Assignment
Pictures stay out; print the rest of the listing below exactly as it stands.

========

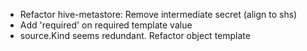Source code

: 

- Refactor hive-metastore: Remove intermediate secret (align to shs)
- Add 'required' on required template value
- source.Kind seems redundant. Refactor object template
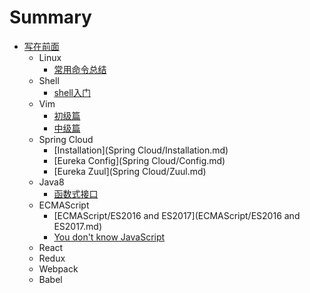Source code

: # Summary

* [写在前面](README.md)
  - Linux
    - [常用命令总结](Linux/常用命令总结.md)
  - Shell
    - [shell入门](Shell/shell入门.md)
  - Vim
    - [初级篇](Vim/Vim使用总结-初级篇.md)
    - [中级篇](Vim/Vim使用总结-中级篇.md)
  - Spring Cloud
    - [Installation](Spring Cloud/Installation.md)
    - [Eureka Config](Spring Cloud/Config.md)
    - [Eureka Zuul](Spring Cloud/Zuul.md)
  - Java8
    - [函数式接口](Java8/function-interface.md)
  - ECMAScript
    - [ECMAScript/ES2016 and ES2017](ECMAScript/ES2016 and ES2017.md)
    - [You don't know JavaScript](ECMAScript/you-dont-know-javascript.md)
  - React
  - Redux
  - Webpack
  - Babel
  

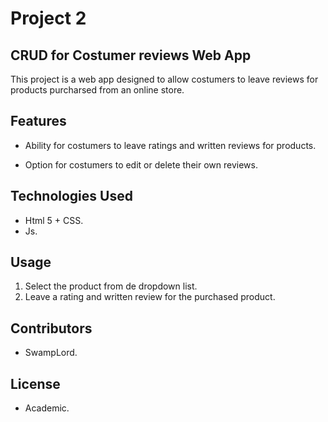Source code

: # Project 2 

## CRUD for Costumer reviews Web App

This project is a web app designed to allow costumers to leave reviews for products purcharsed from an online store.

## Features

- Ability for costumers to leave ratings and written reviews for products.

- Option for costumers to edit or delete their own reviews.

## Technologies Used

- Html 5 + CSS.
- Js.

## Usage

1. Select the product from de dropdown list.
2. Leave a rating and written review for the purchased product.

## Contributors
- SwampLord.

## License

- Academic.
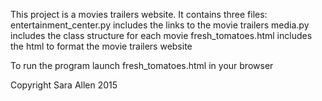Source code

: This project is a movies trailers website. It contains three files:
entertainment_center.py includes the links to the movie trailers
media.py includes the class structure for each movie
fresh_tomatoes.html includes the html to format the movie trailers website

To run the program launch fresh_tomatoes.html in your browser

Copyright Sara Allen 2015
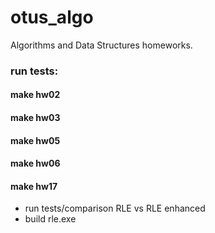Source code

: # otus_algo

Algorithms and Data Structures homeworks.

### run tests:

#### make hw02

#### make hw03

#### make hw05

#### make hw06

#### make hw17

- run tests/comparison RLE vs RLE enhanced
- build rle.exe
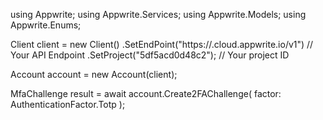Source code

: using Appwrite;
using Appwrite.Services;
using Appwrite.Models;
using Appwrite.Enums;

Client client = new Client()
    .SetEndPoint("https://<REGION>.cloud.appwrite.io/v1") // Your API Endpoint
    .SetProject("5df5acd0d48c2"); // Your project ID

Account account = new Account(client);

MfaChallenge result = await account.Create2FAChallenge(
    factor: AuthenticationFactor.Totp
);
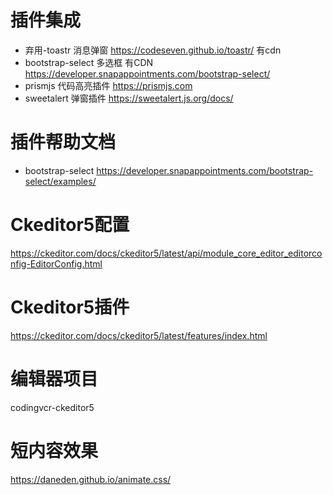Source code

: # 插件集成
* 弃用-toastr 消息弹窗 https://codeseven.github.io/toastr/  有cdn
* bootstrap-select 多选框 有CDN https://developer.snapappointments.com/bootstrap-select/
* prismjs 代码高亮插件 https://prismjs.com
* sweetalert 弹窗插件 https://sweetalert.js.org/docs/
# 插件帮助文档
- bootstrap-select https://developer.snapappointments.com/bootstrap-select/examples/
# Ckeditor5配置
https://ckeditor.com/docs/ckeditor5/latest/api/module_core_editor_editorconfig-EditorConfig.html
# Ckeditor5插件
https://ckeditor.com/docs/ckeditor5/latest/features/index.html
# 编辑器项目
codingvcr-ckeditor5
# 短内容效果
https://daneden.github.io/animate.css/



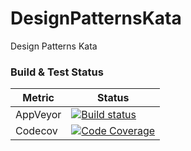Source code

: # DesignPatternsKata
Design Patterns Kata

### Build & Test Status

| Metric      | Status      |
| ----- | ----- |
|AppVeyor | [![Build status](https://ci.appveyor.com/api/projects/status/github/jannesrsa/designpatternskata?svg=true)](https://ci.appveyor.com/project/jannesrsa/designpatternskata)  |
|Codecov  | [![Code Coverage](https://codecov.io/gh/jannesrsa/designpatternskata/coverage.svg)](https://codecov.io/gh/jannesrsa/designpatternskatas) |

========

Solution
Source code

: 

- Refactor hive-metastore: Remove intermediate secret (align to shs)
- Add 'required' on required template value
- source.Kind seems redundant. Refactor object template
Source code

: # Summary

* [写在前面](README.md)
  - Linux
    - [常用命令总结](Linux/常用命令总结.md)
  - Shell
    - [shell入门](Shell/shell入门.md)
  - Vim
    - [初级篇](Vim/Vim使用总结-初级篇.md)
    - [中级篇](Vim/Vim使用总结-中级篇.md)
  - Spring Cloud
    - [Installation](Spring Cloud/Installation.md)
    - [Eureka Config](Spring Cloud/Config.md)
    - [Eureka Zuul](Spring Cloud/Zuul.md)
  - Java8
    - [函数式接口](Java8/function-interface.md)
  - ECMAScript
    - [ECMAScript/ES2016 and ES2017](ECMAScript/ES2016 and ES2017.md)
    - [You don't know JavaScript](ECMAScript/you-dont-know-javascript.md)
  - React
  - Redux
  - Webpack
  - Babel
  

Source code

: # Project 2 

## CRUD for Costumer reviews Web App

This project is a web app designed to allow costumers to leave reviews for products purcharsed from an online store.

## Features

- Ability for costumers to leave ratings and written reviews for products.

- Option for costumers to edit or delete their own reviews.

## Technologies Used

- Html 5 + CSS.
- Js.

## Usage

1. Select the product from de dropdown list.
2. Leave a rating and written review for the purchased product.

## Contributors
- SwampLord.

## License

- Academic.
Source code

: This project is a movies trailers website. It contains three files:
entertainment_center.py includes the links to the movie trailers
media.py includes the class structure for each movie
fresh_tomatoes.html includes the html to format the movie trailers website

To run the program launch fresh_tomatoes.html in your browser

Copyright Sara Allen 2015
Source code

: # otus_algo

Algorithms and Data Structures homeworks.

### run tests:

#### make hw02

#### make hw03

#### make hw05

#### make hw06

#### make hw17

- run tests/comparison RLE vs RLE enhanced
- build rle.exe
Source code

: using Appwrite;
using Appwrite.Services;
using Appwrite.Models;
using Appwrite.Enums;

Client client = new Client()
    .SetEndPoint("https://<REGION>.cloud.appwrite.io/v1") // Your API Endpoint
    .SetProject("5df5acd0d48c2"); // Your project ID

Account account = new Account(client);

MfaChallenge result = await account.Create2FAChallenge(
    factor: AuthenticationFactor.Totp
);
Source code

: # 插件集成
* 弃用-toastr 消息弹窗 https://codeseven.github.io/toastr/  有cdn
* bootstrap-select 多选框 有CDN https://developer.snapappointments.com/bootstrap-select/
* prismjs 代码高亮插件 https://prismjs.com
* sweetalert 弹窗插件 https://sweetalert.js.org/docs/
# 插件帮助文档
- bootstrap-select https://developer.snapappointments.com/bootstrap-select/examples/
# Ckeditor5配置
https://ckeditor.com/docs/ckeditor5/latest/api/module_core_editor_editorconfig-EditorConfig.html
# Ckeditor5插件
https://ckeditor.com/docs/ckeditor5/latest/features/index.html
# 编辑器项目
codingvcr-ckeditor5
# 短内容效果
https://daneden.github.io/animate.css/



Source code

: # DesignPatternsKata
Design Patterns Kata

### Build & Test Status

| Metric      | Status      |
| ----- | ----- |
|AppVeyor | [![Build status](https://ci.appveyor.com/api/projects/status/github/jannesrsa/designpatternskata?svg=true)](https://ci.appveyor.com/project/jannesrsa/designpatternskata)  |
|Codecov  | [![Code Coverage](https://codecov.io/gh/jannesrsa/designpatternskata/coverage.svg)](https://codecov.io/gh/jannesrsa/designpatternskatas) |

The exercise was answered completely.